I would recommend two! In China, I’d recommend Southeast University and Nanjing University for the simple reason their students tend to have the best portfolios. There is a certain sense of building in their work, not only of pretty images; they seem to know something about materiality and space. To me this is comparable to students from the ETH Zurich, although the depth and the quality of the work is very different.

The other programme I would recommend is the Waseda in Tokyo, a major private university. There they put all the first-year students in architecture, lighting, mechanical engineering, and structural engineering, together. They all start with the same courses and only afterwards are they separated into their specific disciplines. If we are not talking about something radically different, but about a well-organised university with good balance, I think both Hong Kong University and National University of Singapore are at the top.

If your children wanted to become architects and asked you for guidance, what would you tell them? Would you recommend going to university at all?

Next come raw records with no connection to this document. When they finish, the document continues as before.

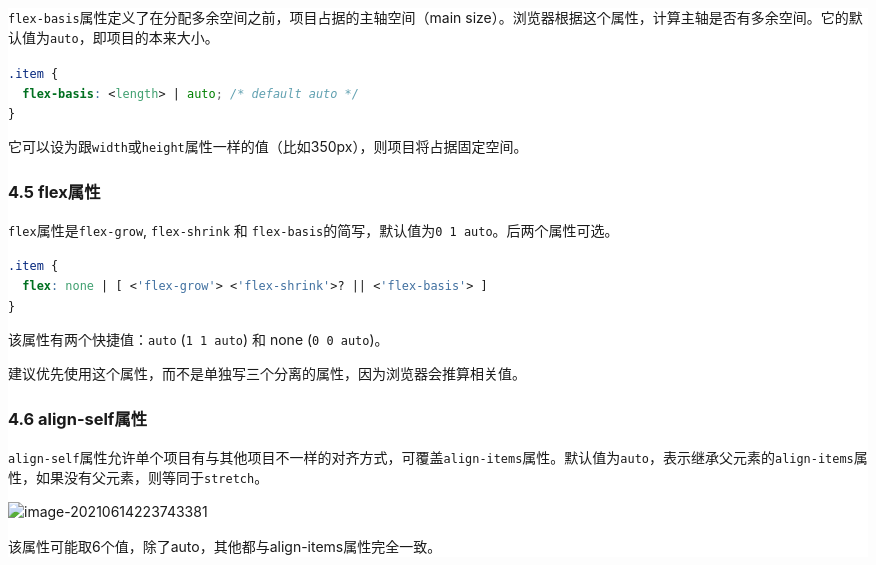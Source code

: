 `flex-basis`属性定义了在分配多余空间之前，项目占据的主轴空间（main size）。浏览器根据这个属性，计算主轴是否有多余空间。它的默认值为`auto`，即项目的本来大小。

```css
.item {
  flex-basis: <length> | auto; /* default auto */
}
```

它可以设为跟`width`或`height`属性一样的值（比如350px），则项目将占据固定空间。

###  4.5  flex属性

`flex`属性是`flex-grow`, `flex-shrink` 和 `flex-basis`的简写，默认值为`0 1 auto`。后两个属性可选。

```css
.item {
  flex: none | [ <'flex-grow'> <'flex-shrink'>? || <'flex-basis'> ]
}
```

该属性有两个快捷值：`auto` (`1 1 auto`) 和 none (`0 0 auto`)。

建议优先使用这个属性，而不是单独写三个分离的属性，因为浏览器会推算相关值。

###  4.6  align-self属性

`align-self`属性允许单个项目有与其他项目不一样的对齐方式，可覆盖`align-items`属性。默认值为`auto`，表示继承父元素的`align-items`属性，如果没有父元素，则等同于`stretch`。

![image-20210614223743381](https://i.loli.net/2021/06/14/7VGo2JZSvqe3Cpg.png)

该属性可能取6个值，除了auto，其他都与align-items属性完全一致。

I don’t have any children, but my father was an architect. In the beginning I wanted to become a painter – but I was no good at painting. In fact, I was really bad. I was also no good at science at school, so my father said: “maybe you should consider doing what I do – it’s a good combination of everything and you don’t need to be good at anything”.

So hypothetically, if my wife and I – who is also an architect – had children who were interested in architecture, I would suggest that they study anything they are interested in for an undergraduate degree. Then they should come to our office afterwards to work with us for a few years, because I do think someone could become an architect just by working in an office. When I was teaching at Peking University, I saw that people who were working as interns in our office learned a lot more and faster than the students at the university.

I do have a nephew and a niece who are 10 and 11. Let’s see how they develop! I have tried to influence them a bit to do something artistic and creative, and if they are interested in architecture or something similar someday, I’ll definitely invite them to work in my office.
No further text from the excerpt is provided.